MARCUS V. DE FREITAS

A coleção "Poetas do Brasil" presta relevante serviço ao colocar à disposição dos leitores textos cujas edições andavam esgotadas. "Caramuru - Poema Épico do Descobrimento da Bahia" bem exemplifica o fato. A última publicação completa da obra data de 1945, pela extinta Edições Cultura. O trabalho editorial bem cuidado, uma característica da coleção, foi desta feita dirigido por Ronald Polito, professor da Universidade Federal de Ouro Preto. A proximidade com os arquivos da Arquidiocese de Mariana (MG) tem levado Polito a desenvolver nos últimos anos um importante trabalho de edições críticas de textos do Brasil colonial e imperial. Além do texto de Santa Rita Durão, o volume traz uma introdução histórico-crítica feita pelo editor e um glossário bastante útil.
A importância da edição assenta sobretudo no fornecimento de subsídios para um renovado estudo da poesia colonial. Se é quase inexorável que cada geração crítica reescreva a história da literatura e da cultura a partir dos seus pressupostos sincrônicos, esta edição não foge à regra. Ronald Polito enfatiza, na "Introdução", a senda aberta pelos estudos pós-coloniais no que concerne à análise de textos do nosso período colonial sob a ótica de sua inserção cultural. Antes de discorrer um pouco mais sobre as consequências desse viés de leitura, vale pensar brevemente sobre o lugar de um texto como "Caramuru" em face de outros leitores contemporâneos.
Como objeto estético, o poema parece dizer muito pouco a dois tipos de leitores, sejam os amantes da poesia, que buscam nos poemas de todas as épocas experiências poéticas que ainda e sempre falem ao seu próprio mundo; sejam os poetas, leitores interessados que, ao se debruçarem sobre o seu ofício, estão constantemente reinventando a tradição e reequilibrando o peso relativo de cada autor na série histórica da poesia.
A experiência épica realizada em "Caramuru" diz pouco aos nossos ouvidos, porque se prende demasiado a uma intenção histórico-didática.
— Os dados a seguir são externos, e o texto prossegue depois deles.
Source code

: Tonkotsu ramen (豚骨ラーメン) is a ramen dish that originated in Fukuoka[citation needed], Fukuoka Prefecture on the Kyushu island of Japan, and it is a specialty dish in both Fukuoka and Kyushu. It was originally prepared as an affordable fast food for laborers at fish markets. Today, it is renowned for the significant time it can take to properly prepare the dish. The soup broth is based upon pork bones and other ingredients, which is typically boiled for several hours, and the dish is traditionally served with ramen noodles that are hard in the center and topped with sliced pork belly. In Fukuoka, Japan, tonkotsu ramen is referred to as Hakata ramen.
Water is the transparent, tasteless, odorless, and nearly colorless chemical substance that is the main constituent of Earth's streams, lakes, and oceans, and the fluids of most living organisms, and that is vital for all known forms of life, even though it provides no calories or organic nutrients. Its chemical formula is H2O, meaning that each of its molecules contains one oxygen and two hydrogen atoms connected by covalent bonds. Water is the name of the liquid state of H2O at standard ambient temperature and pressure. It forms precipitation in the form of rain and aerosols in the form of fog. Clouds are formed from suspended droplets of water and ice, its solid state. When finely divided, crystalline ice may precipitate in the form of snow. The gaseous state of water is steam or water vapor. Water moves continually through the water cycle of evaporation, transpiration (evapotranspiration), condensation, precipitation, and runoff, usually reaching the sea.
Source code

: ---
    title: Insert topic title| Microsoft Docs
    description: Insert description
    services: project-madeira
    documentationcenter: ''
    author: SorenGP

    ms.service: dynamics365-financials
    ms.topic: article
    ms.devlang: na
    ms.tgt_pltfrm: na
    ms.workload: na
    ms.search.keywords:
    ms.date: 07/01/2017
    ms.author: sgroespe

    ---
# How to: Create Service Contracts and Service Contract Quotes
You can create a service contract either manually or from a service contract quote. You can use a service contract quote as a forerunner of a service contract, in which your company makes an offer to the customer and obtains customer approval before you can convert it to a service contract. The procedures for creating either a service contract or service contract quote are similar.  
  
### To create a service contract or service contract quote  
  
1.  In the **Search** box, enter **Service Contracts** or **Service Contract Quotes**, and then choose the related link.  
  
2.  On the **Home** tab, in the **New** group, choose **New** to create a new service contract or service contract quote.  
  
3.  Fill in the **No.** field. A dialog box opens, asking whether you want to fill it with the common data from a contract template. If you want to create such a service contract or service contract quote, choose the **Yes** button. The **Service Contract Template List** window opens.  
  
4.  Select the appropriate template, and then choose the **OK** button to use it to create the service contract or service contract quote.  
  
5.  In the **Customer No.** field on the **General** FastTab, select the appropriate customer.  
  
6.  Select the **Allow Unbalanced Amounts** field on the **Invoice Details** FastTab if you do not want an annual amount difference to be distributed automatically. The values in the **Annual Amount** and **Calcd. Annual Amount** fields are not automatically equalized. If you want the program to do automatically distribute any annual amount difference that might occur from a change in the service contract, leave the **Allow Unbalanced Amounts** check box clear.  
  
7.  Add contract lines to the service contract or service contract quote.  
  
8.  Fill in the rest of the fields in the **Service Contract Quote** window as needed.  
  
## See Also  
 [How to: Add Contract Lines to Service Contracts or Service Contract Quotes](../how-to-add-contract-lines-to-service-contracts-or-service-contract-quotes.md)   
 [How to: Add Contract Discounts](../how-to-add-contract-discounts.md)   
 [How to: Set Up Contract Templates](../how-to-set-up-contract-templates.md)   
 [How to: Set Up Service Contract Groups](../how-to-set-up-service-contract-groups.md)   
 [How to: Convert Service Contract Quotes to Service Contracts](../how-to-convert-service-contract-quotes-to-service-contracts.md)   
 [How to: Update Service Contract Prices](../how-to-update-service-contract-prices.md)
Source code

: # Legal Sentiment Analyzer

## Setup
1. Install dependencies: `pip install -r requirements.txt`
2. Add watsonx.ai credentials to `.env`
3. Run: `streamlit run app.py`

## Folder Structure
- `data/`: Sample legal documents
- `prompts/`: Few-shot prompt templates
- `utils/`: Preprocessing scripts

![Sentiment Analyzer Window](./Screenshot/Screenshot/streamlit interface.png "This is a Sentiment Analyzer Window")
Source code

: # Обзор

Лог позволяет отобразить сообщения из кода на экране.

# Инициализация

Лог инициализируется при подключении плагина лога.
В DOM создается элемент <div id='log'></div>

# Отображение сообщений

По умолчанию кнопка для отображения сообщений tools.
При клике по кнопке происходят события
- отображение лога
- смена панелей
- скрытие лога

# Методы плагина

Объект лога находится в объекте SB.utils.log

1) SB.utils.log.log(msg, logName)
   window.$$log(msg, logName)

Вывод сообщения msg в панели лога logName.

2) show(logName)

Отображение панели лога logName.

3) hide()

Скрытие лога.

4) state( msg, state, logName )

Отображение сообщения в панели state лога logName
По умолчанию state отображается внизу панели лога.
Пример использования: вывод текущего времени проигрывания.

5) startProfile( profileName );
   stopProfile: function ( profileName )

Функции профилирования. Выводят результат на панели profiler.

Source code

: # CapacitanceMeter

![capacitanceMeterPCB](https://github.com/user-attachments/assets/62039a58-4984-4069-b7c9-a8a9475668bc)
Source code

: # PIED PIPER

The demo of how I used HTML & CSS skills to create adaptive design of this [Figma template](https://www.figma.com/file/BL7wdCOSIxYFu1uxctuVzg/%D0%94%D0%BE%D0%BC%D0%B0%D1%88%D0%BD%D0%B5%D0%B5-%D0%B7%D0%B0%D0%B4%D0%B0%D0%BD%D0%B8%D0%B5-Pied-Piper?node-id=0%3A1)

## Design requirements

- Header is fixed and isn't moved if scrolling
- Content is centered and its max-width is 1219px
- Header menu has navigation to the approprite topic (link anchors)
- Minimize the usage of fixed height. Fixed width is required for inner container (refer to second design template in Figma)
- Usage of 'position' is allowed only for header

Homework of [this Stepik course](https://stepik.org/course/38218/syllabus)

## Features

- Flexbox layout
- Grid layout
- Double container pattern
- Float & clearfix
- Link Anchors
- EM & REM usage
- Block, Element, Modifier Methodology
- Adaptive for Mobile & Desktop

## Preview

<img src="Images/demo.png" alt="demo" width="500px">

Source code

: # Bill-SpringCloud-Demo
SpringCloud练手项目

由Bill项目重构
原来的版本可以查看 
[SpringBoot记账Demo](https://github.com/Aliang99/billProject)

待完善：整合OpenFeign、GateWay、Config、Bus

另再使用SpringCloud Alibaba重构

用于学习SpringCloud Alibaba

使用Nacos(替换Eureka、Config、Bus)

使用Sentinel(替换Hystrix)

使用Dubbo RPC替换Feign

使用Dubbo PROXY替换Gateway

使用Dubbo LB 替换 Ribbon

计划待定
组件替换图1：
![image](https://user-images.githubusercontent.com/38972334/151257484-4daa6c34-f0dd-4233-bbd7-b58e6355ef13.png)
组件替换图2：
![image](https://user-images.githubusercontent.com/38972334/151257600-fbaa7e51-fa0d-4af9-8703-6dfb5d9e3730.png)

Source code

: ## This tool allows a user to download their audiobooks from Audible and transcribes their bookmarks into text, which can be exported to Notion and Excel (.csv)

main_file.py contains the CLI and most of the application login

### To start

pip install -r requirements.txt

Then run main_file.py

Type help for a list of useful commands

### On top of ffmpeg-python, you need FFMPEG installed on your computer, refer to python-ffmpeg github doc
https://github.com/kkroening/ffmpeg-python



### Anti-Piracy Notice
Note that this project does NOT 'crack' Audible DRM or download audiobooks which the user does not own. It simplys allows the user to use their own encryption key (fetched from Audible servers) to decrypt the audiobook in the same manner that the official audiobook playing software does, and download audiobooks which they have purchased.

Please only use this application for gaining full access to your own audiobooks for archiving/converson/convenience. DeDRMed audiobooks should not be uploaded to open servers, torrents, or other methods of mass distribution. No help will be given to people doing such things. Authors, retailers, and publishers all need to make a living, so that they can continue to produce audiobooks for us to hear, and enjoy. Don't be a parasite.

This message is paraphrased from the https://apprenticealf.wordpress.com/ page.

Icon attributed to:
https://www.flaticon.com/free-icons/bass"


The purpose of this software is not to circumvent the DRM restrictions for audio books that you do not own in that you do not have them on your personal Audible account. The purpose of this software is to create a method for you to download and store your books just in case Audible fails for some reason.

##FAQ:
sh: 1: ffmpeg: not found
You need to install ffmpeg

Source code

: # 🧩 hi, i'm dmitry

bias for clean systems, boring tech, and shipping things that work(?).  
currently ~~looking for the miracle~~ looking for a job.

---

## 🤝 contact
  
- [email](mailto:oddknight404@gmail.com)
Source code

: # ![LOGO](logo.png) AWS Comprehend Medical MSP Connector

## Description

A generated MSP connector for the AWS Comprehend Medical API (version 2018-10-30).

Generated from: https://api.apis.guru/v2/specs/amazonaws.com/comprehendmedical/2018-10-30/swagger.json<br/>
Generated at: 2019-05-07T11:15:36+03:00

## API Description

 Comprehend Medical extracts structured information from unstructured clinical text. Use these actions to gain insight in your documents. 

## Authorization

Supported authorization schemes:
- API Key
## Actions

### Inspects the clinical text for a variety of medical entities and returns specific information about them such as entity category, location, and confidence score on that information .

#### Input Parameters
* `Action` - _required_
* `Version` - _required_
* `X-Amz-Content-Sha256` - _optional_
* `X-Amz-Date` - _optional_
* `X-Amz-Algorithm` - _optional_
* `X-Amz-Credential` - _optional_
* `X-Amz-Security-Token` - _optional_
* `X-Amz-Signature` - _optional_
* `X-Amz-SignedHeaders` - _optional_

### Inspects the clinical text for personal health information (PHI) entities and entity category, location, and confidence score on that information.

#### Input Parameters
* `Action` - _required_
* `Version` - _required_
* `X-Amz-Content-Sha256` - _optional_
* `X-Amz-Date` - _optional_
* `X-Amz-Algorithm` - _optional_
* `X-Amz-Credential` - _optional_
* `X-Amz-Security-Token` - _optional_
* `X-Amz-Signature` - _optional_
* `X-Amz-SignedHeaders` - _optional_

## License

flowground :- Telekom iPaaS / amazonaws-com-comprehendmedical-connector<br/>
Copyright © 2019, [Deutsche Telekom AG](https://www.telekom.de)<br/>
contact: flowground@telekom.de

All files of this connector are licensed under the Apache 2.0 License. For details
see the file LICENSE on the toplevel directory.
A transcendência do herói, que faz com que ele represente não uma personagem historicamente localizada, mas um ou vários aspectos da própria condição humana, está ausente do texto, e por isso um leitor de outro tempo tem dificuldade em se reconhecer naquela escrita, ao contrário do que ocorre com "Os Lusíadas" ou com o mini-épico "I-Juca Pirama". Os navegadores de Camões e o guerreiro tupi de Gonçalves Dias permanecem porque suas perguntas, sua perplexidade e sua experiência humana, organizadas pela força poética, ainda são nossas de alguma forma.
Quanto aos leitores interessados, não há sinal evidente de que os escritores contemporâneos se debrucem sobre a obra de Santa Rita Durão como o fazem com Gregório de Matos, Tomás Antônio Gonzaga, Antônio Vieira ou Cláudio Manuel da Costa. São, portanto, os historiadores da literatura e da cultura os mais interessados no texto.
A primeira edição do "Caramuru" data de 1781, e seis edições foram feitas durante o século 19, quando a demanda por uma imagem da nação motivou os escritores românticos a inventar seus precursores, lugar ocupado por Santa Rita Durão relativamente ao indianismo. Assim o texto adquire mais importância literária em relação ao movimento romântico do que em relação ao final do século 18, quando foi escrito. Se o romantismo constitui a nossa época pós-colonial, faz sentido que Eneida Leal Cunha, em tese defendida em 1993, discuta a obra do autor setecentista a partir dos parâmetros desconstrutivistas dos estudos pós-coloniais, como bem enfatiza Polito.
Cabe, entretanto, notar que essa leitura, ao centrar-se na oposição colonizador/colonizado, acaba por reforçar a miragem de um protoconceito de nação brasileira, quando essa noção é ainda uma miragem e não pode ser pensada separadamente do Império. Polito, seguindo Eneida Leal Cunha, visa criticar historiadores como Antonio Candido e Sérgio Buarque de Holanda -os quais, seguindo os românticos, estavam em busca da especificidade americana em relação à metrópole-, mas acaba por incorrer no mesmo erro de posicionamento.
Apenas pelo acaso do nascimento em Mariana, Santa Rita Durão deveria ser considerado membro da "escola mineira". O autor foi para Portugal aos 9 anos de idade e nunca mais voltou à colônia, constituindo-se culturalmente em um autor português, inserido no mundo do Império português. O Canto 9 do poema, que narra a guerra do Brasil contra os holandeses, exemplifica com clareza esse ponto: nos dizeres do narrador, ao final da batalha "triunfou Portugal" -e sua vitória fez com que o Brasil reconstituísse no hemisfério o império português.
Esse ponto deveria ter sido mais trabalhado por Polito. Concordo com a crítica à posição de Candido (sem diminuir a inestimável contribuição de sua análise pioneira do sistema intelectual), a qual busca a autonomia do espaço cultural brasileiro e encontra a imagem de uma identidade dependente. Mas discordo da ênfase na leitura desconstrucionista, pois ela deriva de um foco hodierno de discussão e não contribui para uma melhor compreensão da inserção de Durão no mundo português a partir do foco do autor, e não dos nossos interesses pós-modernos.
A leitura de Leal Cunha e a ênfase de Polito são válidas, mas não são diferentes da posição de Candido, uma vez que todas elas constituem leituras construídas a partir de recepções da obra. Os modernistas leram com olhar romântico; os contemporâneos lêem pela lente desconstrucionista. Deve-se agregar, a meu ver, uma leitura que situe o autor no tempo a partir de seus próprios parâmetros, e esses nos levariam a situar a obra no mundo português e não no brasileiro, fosse para realçar uma impossível autonomia, fosse para apontar a imposição colonialista.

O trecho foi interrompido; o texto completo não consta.